Understanding invisible consent in artificial intelligence and addressing ethical gaps through the development of dynamic, user-centric consent models
摘要
The integration of Artificial Intelligence (AI) into consumer-facing technologies has raised significant ethical concerns, particularly in relation to user privacy and consent. This study investigates the issue of “invisible consent,” wherein users unknowingly or passively authorize the collection and processing of personal data. A review of 85 documented AI use cases and interviews with stakeholders—including AI developers, privacy experts, and end-users—was conducted across multiple domains such as healthcare, social media, and e-commerce. The findings reveal that despite existing regulatory frameworks like the General Data Protection Regulation (GDPR), current consent mechanisms lack transparency, contextual relevance, and user autonomy.

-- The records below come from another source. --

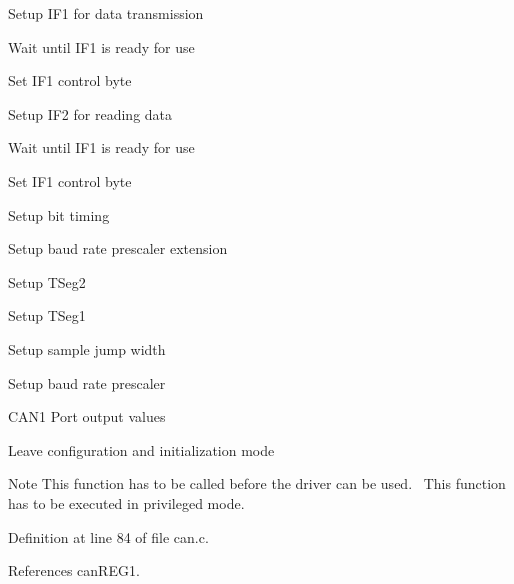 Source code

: \begin{DoxyItemize}
\item Setup I\+F1 for data transmission
\begin{DoxyItemize}
\item Wait until I\+F1 is ready for use
\item Set I\+F1 control byte
\end{DoxyItemize}
\item Setup I\+F2 for reading data
\begin{DoxyItemize}
\item Wait until I\+F1 is ready for use
\item Set I\+F1 control byte
\end{DoxyItemize}
\item Setup bit timing
\begin{DoxyItemize}
\item Setup baud rate prescaler extension
\item Setup T\+Seg2
\item Setup T\+Seg1
\item Setup sample jump width
\item Setup baud rate prescaler
\end{DoxyItemize}
\item C\+A\+N1 Port output values ~\newline
~\newline

\item Leave configuration and initialization mode ~\newline
 \begin{DoxyNote}{Note}
This function has to be called before the driver can be used.~\newline
 This function has to be executed in privileged mode.~\newline
 
\end{DoxyNote}

\end{DoxyItemize}

Definition at line 84 of file can.\+c.



References can\+R\+E\+G1.


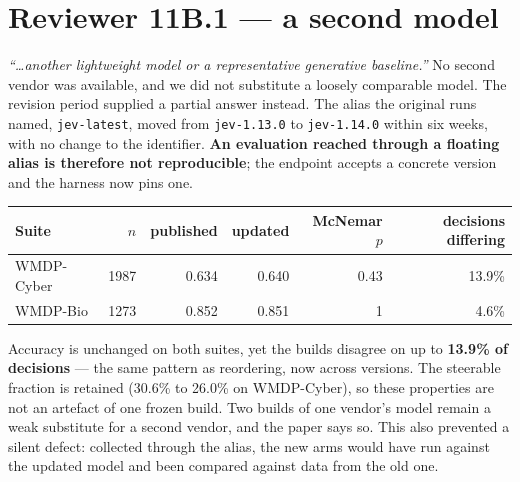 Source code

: \documentclass[11pt,a4paper]{article}
\newcommand{\key}[1]{\textcolor{hl}{\textbf{#1}}}
\begin{document}
\section{Reviewer 11B.1 --- a second model}
\emph{``\ldots another lightweight model or a representative generative baseline.''} No second vendor was available, and we did not substitute a loosely comparable model. The revision period supplied a partial answer instead.
The alias the original runs named, \texttt{jev-latest}, moved from \texttt{jev-1.13.0} to \texttt{jev-1.14.0} within six weeks, with no change to the identifier. \key{An evaluation reached through a floating alias is therefore not reproducible}; the endpoint accepts a concrete version and the harness now pins one.
\begin{center}\small\begin{tabular}{@{}lrrrrr@{}}
\toprule
Suite & $n$ & published & updated & McNemar $p$ & decisions differing \\
\midrule
WMDP-Cyber & 1987 & 0.634 & 0.640 & 0.43 & 13.9\% \\
WMDP-Bio & 1273 & 0.852 & 0.851 & 1 & 4.6\% \\
\bottomrule\end{tabular}\end{center}
Accuracy is unchanged on both suites, yet the builds disagree on up to \key{13.9\% of decisions} --- the same pattern as reordering, now across versions. The steerable fraction is retained (30.6\% to 26.0\% on WMDP-Cyber), so these properties are not an artefact of one frozen build. Two builds of one vendor's model remain a weak substitute for a second vendor, and the paper says so.
This also prevented a silent defect: collected through the alias, the new arms would have run against the updated model and been compared against data from the old one.
\end{document}
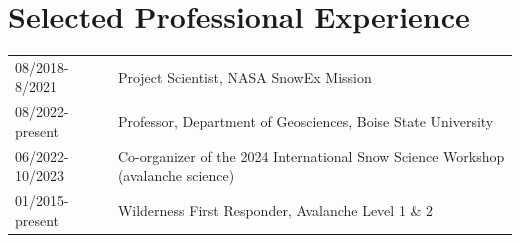 \documentclass[11pt]{article}
\begin{document}
\section*{Selected Professional Experience}
\begin{tabular}{ll}
08/2018-8/2021 & Project Scientist, NASA SnowEx Mission  \\
08/2022-present & Professor, Department of Geosciences, Boise State University \\
06/2022-10/2023 & Co-organizer of the 2024 International Snow Science Workshop (avalanche science) \\
01/2015-present & Wilderness First Responder, Avalanche Level 1 \& 2  \\



\end{tabular}
\end{document}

Key ethical principles—including transparency, control, and informed decision-making—are frequently undermined by complex user interfaces, vague legal language, and insufficient user awareness. Building on these findings, this study synthesizes a set of conceptual design principles—transparency, contextual relevance, adaptive control, and explainability—that emerge from the empirical analysis. Rather than advocating for a formal technical framework, the study offers empirically grounded guidelines for developing dynamic, user-centric consent models integrated with explainable AI (XAI). These insights aim to support the development of AI systems that prioritize user trust, ethical compliance, and privacy protection.